Reste que dans un rapport très remarqué publié au printemps 2021, l'Agence internationale de l'énergie (AIE) avait appelé à l'arrêt de tous nouveaux investissements dans de nouvelles installations pétrolières et gazières (hormis les projets qui ont déjà été approuvés) afin d'atteindre la neutralité carbone en 2050. Pour l'AIE, cet appel avait constitué un changement de doctrine radical, après avoir soutenu pendant des années l'industrie des hydrocarbures.
Le rapport de l'AIE n'est « pas une bible »
Interrogé sur ce point par la députée de la Somme Barbara Pompili, par ailleurs ex-ministre de la Transition écologique, Patrick Pouyanné a affirmé qu'à « ce stade, il n'y avait pas de nouveaux projets, qui n'étaient pas déjà lancés en 2021 ». Pour autant, le patron n'adhère pas du tout au revirement brutal de l'AIE.
« Je suis en désaccord avec le scénario de l'AIE, qui est faux. Celui-ci se base sur une trajectoire de baisse de la demande de pétrole de 4% par an. Or la demande ne baisse pas de 4% par an. Nous ne nous inscrivons pas dans le scénario de l'AIE. Ce n'est pas une bible.

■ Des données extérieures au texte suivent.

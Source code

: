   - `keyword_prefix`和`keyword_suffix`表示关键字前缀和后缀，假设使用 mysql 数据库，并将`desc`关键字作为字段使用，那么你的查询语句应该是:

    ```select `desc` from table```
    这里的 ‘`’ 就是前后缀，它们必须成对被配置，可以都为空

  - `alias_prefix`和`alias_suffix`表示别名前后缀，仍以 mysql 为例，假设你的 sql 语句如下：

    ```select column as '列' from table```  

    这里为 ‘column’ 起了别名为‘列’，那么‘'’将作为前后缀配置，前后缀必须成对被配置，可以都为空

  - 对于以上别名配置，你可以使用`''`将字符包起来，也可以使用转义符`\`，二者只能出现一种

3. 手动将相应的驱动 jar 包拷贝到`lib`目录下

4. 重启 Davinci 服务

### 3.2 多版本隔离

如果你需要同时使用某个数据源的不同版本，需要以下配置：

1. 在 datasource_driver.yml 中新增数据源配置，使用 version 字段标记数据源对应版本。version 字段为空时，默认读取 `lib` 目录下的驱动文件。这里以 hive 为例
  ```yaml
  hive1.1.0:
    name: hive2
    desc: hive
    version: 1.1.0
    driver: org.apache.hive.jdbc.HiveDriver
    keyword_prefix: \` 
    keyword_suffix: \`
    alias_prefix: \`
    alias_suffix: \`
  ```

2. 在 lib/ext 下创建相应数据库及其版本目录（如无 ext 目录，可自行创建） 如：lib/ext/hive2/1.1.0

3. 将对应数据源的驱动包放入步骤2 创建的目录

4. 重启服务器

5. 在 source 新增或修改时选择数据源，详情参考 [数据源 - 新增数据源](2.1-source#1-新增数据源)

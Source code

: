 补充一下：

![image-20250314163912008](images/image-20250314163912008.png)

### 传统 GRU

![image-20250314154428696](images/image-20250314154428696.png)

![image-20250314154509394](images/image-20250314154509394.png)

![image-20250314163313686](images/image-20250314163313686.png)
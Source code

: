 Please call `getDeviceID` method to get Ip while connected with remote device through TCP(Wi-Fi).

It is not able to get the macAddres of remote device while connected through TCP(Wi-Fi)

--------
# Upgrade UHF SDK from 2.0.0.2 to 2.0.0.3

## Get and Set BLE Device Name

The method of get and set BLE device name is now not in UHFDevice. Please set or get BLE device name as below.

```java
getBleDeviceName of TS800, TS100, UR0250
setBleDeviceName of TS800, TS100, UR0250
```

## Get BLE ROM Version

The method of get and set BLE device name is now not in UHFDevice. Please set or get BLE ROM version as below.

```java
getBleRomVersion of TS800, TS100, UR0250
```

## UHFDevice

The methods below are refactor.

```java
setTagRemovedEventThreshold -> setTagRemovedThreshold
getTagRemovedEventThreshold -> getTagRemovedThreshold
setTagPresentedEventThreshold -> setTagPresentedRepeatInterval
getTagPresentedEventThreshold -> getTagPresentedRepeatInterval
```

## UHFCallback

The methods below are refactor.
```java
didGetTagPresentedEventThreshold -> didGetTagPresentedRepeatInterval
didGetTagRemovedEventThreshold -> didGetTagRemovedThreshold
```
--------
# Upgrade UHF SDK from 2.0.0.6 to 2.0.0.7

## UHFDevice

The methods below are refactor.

Le rapport du Giec recense 70 trajectoires différentes pour atteindre la neutralité carbone et on a décidé d'en prendre une seule qui est linéaire et décroissante, mais la planète n'est pas linéaire », a-t-il fustigé.
Maintien d'un contrat russe pour le « bien-être » de l'Europe
Si TotalEnergies ne prévoit pas de croître dans le pétrole, la compagnie entend, en revanche, accélérer dans le gaz et plus particulièrement dans le GNL, secteur dans lequel la major revendique la troisième place mondiale. Or, le gaz naturel reste une énergie fossile émettrice de carbone. « 95% de nos clients qui achètent du GNL c'est pour substituer du gaz au charbon pour produire de l'électricité. Une centrale à gaz émet deux fois moins qu'une centrale au charbon », défend Patrick Pouyanné, pour qui le gaz constitue « une énergie de transition » et « un apport positif » pour « les 20 prochaines années ».
Il a, par ailleurs, défendu le maintien du contrat de GNL conclu par son groupe avec la Russie, affirmant qu'il servait avant tout au « bien-être » des Européens. Ce contrat est « uniquement justifié par la responsabilité d'amener du GNL en Europe », a-t-il souligné.